→ EXERCISE DATA:
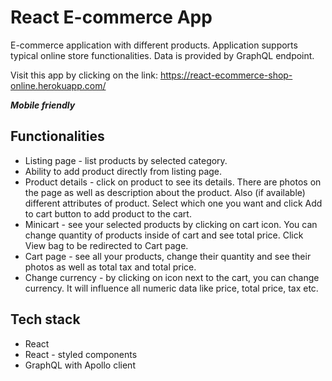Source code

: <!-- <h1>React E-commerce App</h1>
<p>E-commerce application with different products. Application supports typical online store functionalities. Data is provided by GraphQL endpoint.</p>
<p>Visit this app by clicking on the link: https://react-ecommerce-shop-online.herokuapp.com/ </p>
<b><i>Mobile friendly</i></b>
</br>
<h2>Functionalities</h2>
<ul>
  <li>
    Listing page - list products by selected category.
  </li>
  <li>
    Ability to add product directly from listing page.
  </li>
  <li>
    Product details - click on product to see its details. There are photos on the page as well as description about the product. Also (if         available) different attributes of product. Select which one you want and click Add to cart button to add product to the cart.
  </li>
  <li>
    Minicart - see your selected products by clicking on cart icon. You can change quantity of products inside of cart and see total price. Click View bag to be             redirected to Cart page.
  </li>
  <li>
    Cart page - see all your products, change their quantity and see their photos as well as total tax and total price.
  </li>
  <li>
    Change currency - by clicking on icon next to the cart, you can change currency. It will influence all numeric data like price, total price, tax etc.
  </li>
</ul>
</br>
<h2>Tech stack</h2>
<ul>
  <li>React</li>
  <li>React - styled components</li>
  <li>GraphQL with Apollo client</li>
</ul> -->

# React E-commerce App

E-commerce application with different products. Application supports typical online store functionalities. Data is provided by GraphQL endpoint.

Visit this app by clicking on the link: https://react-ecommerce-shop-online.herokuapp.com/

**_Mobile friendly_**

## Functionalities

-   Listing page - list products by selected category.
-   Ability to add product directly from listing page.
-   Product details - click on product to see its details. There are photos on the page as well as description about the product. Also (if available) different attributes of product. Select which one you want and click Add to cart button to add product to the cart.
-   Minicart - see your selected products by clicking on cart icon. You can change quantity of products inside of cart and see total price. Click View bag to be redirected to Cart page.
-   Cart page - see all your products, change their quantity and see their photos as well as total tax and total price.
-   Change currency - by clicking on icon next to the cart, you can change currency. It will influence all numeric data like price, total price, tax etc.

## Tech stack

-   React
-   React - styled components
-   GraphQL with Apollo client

→ THE PROBLEM: Report each line of the data in which "selected" occurs.

→ OUTPUT FOR THIS EXERCISE:
    Listing page - list products by selected category.
    Minicart - see your selected products by clicking on cart icon. You can change quantity of products inside of cart and see total price. Click View bag to be             redirected to Cart page.
-   Listing page - list products by selected category.
-   Minicart - see your selected products by clicking on cart icon. You can change quantity of products inside of cart and see total price. Click View bag to be redirected to Cart page.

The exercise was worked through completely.